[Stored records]
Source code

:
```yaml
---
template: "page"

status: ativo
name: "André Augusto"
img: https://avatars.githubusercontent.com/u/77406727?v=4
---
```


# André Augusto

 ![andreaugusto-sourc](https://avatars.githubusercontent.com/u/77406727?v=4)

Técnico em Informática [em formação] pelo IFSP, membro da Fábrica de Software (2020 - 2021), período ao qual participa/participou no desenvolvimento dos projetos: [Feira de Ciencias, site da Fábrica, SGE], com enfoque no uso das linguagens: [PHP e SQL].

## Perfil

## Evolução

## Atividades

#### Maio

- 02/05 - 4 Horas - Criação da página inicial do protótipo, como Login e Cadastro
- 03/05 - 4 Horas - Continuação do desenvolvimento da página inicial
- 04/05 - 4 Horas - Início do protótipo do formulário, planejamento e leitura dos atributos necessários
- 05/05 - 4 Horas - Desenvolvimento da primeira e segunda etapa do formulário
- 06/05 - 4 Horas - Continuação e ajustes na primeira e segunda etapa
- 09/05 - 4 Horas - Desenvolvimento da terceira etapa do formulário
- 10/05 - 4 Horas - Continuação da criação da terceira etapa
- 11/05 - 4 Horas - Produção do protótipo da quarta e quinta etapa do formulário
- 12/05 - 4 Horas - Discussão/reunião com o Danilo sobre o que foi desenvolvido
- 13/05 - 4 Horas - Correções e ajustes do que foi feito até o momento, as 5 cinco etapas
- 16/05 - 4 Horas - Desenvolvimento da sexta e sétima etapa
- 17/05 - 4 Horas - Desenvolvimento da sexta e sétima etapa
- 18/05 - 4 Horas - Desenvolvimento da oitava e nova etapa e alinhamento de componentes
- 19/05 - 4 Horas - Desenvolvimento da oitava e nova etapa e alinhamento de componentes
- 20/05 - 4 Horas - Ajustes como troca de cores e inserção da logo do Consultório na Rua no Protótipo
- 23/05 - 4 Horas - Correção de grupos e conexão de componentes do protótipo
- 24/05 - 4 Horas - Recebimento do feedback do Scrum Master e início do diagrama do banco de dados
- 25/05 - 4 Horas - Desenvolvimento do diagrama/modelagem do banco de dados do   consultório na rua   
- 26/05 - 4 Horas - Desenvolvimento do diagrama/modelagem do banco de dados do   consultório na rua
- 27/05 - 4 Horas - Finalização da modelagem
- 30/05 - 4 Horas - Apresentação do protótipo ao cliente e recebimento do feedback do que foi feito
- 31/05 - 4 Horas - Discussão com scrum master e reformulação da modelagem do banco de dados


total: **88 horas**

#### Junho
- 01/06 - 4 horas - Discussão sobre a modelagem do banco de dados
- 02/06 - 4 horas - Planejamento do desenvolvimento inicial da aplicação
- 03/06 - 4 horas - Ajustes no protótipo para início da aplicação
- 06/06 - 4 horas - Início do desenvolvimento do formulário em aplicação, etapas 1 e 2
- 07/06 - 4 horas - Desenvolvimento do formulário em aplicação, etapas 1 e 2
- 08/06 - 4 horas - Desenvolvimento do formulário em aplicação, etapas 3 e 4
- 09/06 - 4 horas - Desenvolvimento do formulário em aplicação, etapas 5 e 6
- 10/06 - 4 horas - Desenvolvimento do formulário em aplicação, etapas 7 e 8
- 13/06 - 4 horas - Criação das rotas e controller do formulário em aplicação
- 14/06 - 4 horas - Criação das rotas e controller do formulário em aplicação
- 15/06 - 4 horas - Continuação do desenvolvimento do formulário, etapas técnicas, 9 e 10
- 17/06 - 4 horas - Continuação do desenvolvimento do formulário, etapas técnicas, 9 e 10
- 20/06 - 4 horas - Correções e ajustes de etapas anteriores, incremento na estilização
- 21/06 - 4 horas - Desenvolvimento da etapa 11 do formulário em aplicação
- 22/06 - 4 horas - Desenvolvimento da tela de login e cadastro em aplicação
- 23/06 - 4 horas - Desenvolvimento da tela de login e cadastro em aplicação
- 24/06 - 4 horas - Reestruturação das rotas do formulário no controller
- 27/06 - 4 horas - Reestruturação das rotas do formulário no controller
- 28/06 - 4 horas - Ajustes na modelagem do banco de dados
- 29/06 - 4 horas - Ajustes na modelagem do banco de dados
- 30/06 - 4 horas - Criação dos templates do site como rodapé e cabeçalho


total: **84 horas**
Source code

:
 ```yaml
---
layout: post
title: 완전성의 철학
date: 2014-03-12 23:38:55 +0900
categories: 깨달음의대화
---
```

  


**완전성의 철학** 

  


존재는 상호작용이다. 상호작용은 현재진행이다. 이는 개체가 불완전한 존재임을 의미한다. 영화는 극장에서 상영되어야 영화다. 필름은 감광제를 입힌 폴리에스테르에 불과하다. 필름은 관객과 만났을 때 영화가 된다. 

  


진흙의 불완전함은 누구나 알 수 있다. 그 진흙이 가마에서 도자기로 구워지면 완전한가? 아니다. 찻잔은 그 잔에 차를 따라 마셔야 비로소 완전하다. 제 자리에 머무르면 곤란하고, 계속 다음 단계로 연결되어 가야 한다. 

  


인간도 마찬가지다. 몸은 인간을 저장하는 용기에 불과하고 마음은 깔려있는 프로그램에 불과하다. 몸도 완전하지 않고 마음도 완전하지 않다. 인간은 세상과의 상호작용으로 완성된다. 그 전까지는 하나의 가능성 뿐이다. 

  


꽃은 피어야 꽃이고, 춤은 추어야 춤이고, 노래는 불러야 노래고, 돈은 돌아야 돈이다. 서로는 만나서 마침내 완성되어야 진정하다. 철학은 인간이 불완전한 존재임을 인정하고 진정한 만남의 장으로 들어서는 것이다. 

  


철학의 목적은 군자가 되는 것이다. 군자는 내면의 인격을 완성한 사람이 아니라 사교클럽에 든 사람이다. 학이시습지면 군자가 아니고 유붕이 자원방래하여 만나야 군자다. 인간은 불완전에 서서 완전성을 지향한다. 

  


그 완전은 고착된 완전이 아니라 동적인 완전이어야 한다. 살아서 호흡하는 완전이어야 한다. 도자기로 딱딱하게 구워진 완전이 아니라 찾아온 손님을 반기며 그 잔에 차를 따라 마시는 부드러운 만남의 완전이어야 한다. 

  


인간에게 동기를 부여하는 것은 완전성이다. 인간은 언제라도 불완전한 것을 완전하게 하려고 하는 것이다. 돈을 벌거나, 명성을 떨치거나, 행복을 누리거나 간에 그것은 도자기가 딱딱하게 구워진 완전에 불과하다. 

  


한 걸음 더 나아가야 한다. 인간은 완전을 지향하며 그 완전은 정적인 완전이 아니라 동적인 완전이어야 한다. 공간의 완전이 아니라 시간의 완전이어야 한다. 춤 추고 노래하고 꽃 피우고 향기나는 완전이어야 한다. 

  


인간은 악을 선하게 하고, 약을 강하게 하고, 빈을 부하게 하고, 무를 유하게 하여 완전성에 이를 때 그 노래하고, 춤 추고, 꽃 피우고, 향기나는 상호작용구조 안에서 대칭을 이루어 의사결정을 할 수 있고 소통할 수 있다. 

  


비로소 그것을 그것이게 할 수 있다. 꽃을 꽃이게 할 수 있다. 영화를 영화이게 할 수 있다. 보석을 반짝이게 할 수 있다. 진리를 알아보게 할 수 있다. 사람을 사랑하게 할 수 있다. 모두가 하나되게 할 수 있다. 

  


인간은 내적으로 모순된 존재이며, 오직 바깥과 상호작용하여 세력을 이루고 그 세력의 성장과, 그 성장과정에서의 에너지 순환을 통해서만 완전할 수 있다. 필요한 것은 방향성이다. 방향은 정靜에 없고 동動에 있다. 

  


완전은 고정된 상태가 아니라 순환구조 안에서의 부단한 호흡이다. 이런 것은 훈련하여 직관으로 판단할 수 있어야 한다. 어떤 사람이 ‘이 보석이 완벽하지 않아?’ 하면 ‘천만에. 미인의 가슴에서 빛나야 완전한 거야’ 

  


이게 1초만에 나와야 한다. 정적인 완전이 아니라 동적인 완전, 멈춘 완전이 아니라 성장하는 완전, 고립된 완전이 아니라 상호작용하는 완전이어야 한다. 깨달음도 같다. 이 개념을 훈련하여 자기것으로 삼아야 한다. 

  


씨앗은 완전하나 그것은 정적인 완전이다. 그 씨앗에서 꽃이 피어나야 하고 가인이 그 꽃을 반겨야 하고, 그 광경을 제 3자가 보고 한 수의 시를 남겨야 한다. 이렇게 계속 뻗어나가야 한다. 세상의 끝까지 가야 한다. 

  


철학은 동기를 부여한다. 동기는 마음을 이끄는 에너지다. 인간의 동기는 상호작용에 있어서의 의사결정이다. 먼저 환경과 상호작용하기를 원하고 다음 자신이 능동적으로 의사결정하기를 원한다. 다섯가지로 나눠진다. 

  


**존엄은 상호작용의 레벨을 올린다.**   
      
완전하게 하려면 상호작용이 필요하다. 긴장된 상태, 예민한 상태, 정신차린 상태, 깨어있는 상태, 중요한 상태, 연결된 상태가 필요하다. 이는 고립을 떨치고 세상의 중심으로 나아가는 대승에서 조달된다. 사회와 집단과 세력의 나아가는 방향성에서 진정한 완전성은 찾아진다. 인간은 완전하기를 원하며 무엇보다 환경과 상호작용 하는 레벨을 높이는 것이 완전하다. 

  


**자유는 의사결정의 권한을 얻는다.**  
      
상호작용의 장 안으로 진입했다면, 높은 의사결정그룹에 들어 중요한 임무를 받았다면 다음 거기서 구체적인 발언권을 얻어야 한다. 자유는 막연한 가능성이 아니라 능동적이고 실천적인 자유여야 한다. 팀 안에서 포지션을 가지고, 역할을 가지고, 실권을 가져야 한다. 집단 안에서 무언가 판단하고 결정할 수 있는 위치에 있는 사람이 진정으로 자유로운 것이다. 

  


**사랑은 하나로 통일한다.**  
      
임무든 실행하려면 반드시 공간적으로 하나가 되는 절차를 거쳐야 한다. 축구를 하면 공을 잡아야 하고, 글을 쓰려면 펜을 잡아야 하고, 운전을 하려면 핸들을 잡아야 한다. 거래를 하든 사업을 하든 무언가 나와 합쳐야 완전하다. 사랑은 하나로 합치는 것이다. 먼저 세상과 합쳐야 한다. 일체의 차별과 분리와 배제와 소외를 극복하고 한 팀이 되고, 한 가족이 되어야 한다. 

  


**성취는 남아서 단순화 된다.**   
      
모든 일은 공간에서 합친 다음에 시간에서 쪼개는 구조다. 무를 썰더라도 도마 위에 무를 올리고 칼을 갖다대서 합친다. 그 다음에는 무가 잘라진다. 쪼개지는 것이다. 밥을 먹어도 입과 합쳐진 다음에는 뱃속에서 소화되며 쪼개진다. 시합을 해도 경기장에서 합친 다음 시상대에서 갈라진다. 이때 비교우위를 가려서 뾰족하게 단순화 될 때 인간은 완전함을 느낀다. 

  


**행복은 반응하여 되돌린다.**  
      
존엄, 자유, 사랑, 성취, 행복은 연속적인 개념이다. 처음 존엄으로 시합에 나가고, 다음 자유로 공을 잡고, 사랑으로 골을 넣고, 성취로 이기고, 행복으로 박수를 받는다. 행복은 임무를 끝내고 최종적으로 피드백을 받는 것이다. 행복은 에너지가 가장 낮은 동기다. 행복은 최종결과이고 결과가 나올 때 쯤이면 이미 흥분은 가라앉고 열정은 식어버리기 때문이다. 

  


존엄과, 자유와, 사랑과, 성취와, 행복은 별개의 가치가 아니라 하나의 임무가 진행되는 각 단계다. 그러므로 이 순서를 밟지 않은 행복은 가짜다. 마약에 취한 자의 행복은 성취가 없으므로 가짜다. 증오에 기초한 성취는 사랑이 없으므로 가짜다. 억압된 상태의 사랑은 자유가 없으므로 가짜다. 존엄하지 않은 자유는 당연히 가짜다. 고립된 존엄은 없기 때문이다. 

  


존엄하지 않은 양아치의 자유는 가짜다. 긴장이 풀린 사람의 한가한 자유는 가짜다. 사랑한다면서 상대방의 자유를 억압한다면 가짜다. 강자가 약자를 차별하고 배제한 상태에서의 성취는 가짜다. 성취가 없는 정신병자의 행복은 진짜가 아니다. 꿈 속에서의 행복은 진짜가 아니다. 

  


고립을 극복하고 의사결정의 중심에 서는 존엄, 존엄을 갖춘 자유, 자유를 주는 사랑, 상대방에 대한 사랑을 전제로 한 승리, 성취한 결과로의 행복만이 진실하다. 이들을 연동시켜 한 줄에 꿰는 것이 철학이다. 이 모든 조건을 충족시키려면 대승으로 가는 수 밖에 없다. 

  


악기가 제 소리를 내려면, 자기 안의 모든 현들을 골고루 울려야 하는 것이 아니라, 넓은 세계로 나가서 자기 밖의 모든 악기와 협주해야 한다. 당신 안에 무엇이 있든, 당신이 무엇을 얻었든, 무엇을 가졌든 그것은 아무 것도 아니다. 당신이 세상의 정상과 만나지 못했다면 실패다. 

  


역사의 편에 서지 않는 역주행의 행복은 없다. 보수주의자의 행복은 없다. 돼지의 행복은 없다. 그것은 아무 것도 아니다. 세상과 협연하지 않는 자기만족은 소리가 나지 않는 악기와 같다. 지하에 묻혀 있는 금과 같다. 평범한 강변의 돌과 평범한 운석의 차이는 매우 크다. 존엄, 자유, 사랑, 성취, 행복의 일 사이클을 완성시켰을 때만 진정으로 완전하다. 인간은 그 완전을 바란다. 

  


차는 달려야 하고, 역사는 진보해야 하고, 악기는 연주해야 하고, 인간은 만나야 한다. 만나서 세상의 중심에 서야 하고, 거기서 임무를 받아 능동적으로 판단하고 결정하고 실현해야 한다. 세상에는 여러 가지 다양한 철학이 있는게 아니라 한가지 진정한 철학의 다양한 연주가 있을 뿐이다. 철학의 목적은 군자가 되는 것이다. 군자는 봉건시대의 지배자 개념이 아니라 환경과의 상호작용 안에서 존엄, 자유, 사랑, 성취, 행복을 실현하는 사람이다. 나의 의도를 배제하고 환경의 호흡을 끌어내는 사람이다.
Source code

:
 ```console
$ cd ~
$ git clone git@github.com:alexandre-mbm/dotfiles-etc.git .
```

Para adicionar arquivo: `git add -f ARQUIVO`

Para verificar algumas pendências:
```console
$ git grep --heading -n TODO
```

*TASK TO COMPLETE*:
Would you print, exactly as written, every line above from the one holding "- 09/06 - 4" through the one holding "철학의 목적은 군자가 되는 것이다. 군자는 내면의", with both included and no other lines?

*EXERCISE SOLUTION*:
- 09/06 - 4 horas - Desenvolvimento do formulário em aplicação, etapas 5 e 6
- 10/06 - 4 horas - Desenvolvimento do formulário em aplicação, etapas 7 e 8
- 13/06 - 4 horas - Criação das rotas e controller do formulário em aplicação
- 14/06 - 4 horas - Criação das rotas e controller do formulário em aplicação
- 15/06 - 4 horas - Continuação do desenvolvimento do formulário, etapas técnicas, 9 e 10
- 17/06 - 4 horas - Continuação do desenvolvimento do formulário, etapas técnicas, 9 e 10
- 20/06 - 4 horas - Correções e ajustes de etapas anteriores, incremento na estilização
- 21/06 - 4 horas - Desenvolvimento da etapa 11 do formulário em aplicação
- 22/06 - 4 horas - Desenvolvimento da tela de login e cadastro em aplicação
- 23/06 - 4 horas - Desenvolvimento da tela de login e cadastro em aplicação
- 24/06 - 4 horas - Reestruturação das rotas do formulário no controller
- 27/06 - 4 horas - Reestruturação das rotas do formulário no controller
- 28/06 - 4 horas - Ajustes na modelagem do banco de dados
- 29/06 - 4 horas - Ajustes na modelagem do banco de dados
- 30/06 - 4 horas - Criação dos templates do site como rodapé e cabeçalho


total: **84 horas**
Source code

:
 ```yaml
---
layout: post
title: 완전성의 철학
date: 2014-03-12 23:38:55 +0900
categories: 깨달음의대화
---
```

  


**완전성의 철학** 

  


존재는 상호작용이다. 상호작용은 현재진행이다. 이는 개체가 불완전한 존재임을 의미한다. 영화는 극장에서 상영되어야 영화다. 필름은 감광제를 입힌 폴리에스테르에 불과하다. 필름은 관객과 만났을 때 영화가 된다. 

  


진흙의 불완전함은 누구나 알 수 있다. 그 진흙이 가마에서 도자기로 구워지면 완전한가? 아니다. 찻잔은 그 잔에 차를 따라 마셔야 비로소 완전하다. 제 자리에 머무르면 곤란하고, 계속 다음 단계로 연결되어 가야 한다. 

  


인간도 마찬가지다. 몸은 인간을 저장하는 용기에 불과하고 마음은 깔려있는 프로그램에 불과하다. 몸도 완전하지 않고 마음도 완전하지 않다. 인간은 세상과의 상호작용으로 완성된다. 그 전까지는 하나의 가능성 뿐이다. 

  


꽃은 피어야 꽃이고, 춤은 추어야 춤이고, 노래는 불러야 노래고, 돈은 돌아야 돈이다. 서로는 만나서 마침내 완성되어야 진정하다. 철학은 인간이 불완전한 존재임을 인정하고 진정한 만남의 장으로 들어서는 것이다. 

  


철학의 목적은 군자가 되는 것이다. 군자는 내면의 인격을 완성한 사람이 아니라 사교클럽에 든 사람이다. 학이시습지면 군자가 아니고 유붕이 자원방래하여 만나야 군자다. 인간은 불완전에 서서 완전성을 지향한다. 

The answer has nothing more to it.